Work instructions: Given the records below, pull every line with the word "three" into the answer.

(Data supplied)

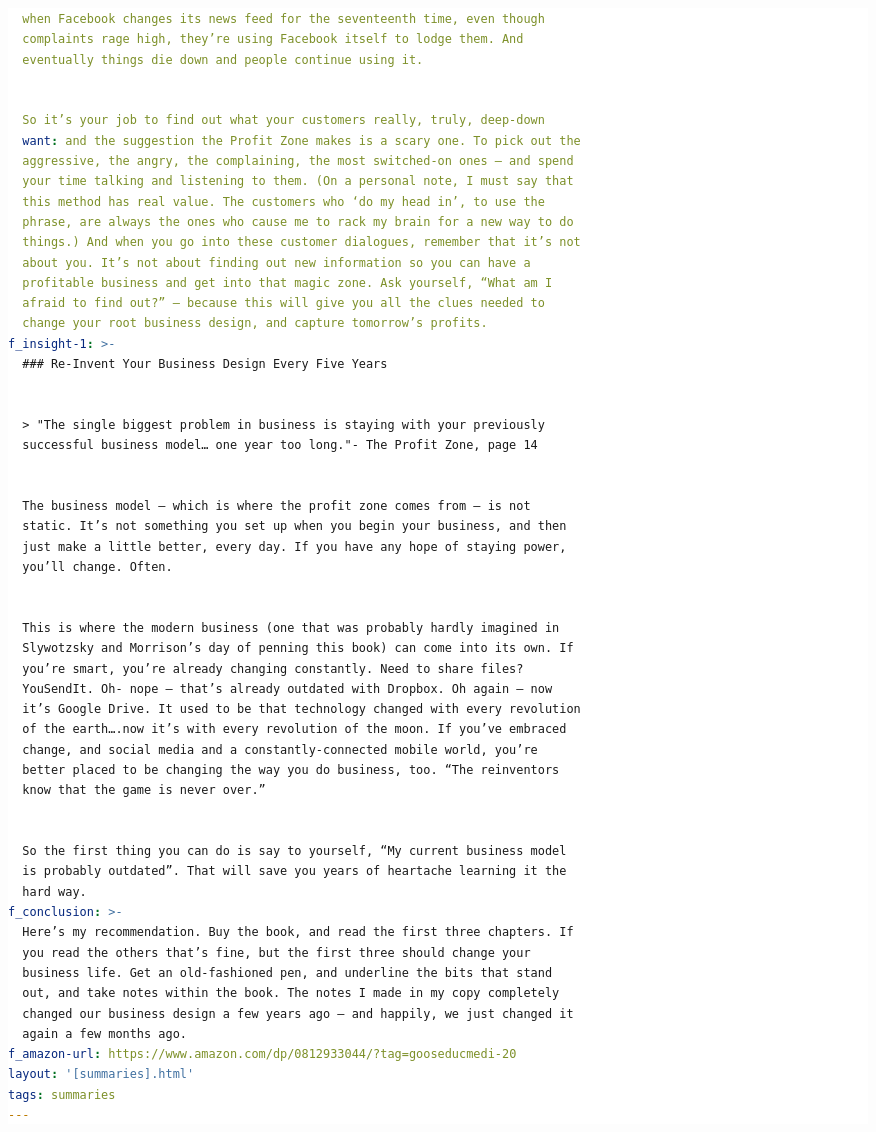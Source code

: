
 ```yaml
  when Facebook changes its news feed for the seventeenth time, even though
  complaints rage high, they’re using Facebook itself to lodge them. And
  eventually things die down and people continue using it.


  So it’s your job to find out what your customers really, truly, deep-down
  want: and the suggestion the Profit Zone makes is a scary one. To pick out the
  aggressive, the angry, the complaining, the most switched-on ones – and spend
  your time talking and listening to them. (On a personal note, I must say that
  this method has real value. The customers who ‘do my head in’, to use the
  phrase, are always the ones who cause me to rack my brain for a new way to do
  things.) And when you go into these customer dialogues, remember that it’s not
  about you. It’s not about finding out new information so you can have a
  profitable business and get into that magic zone. Ask yourself, “What am I
  afraid to find out?” – because this will give you all the clues needed to
  change your root business design, and capture tomorrow’s profits.
f_insight-1: >-
  ### Re-Invent Your Business Design Every Five Years


  > "The single biggest problem in business is staying with your previously
  successful business model… one year too long."- The Profit Zone, page 14


  The business model – which is where the profit zone comes from – is not
  static. It’s not something you set up when you begin your business, and then
  just make a little better, every day. If you have any hope of staying power,
  you’ll change. Often.


  This is where the modern business (one that was probably hardly imagined in
  Slywotzsky and Morrison’s day of penning this book) can come into its own. If
  you’re smart, you’re already changing constantly. Need to share files?
  YouSendIt. Oh- nope – that’s already outdated with Dropbox. Oh again – now
  it’s Google Drive. It used to be that technology changed with every revolution
  of the earth….now it’s with every revolution of the moon. If you’ve embraced
  change, and social media and a constantly-connected mobile world, you’re
  better placed to be changing the way you do business, too. “The reinventors
  know that the game is never over.”


  So the first thing you can do is say to yourself, “My current business model
  is probably outdated”. That will save you years of heartache learning it the
  hard way.
f_conclusion: >-
  Here’s my recommendation. Buy the book, and read the first three chapters. If
  you read the others that’s fine, but the first three should change your
  business life. Get an old-fashioned pen, and underline the bits that stand
  out, and take notes within the book. The notes I made in my copy completely
  changed our business design a few years ago – and happily, we just changed it
  again a few months ago.
f_amazon-url: https://www.amazon.com/dp/0812933044/?tag=gooseducmedi-20
layout: '[summaries].html'
tags: summaries
---
```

(End Data supplied)

Response below:
  Here’s my recommendation. Buy the book, and read the first three chapters. If
  you read the others that’s fine, but the first three should change your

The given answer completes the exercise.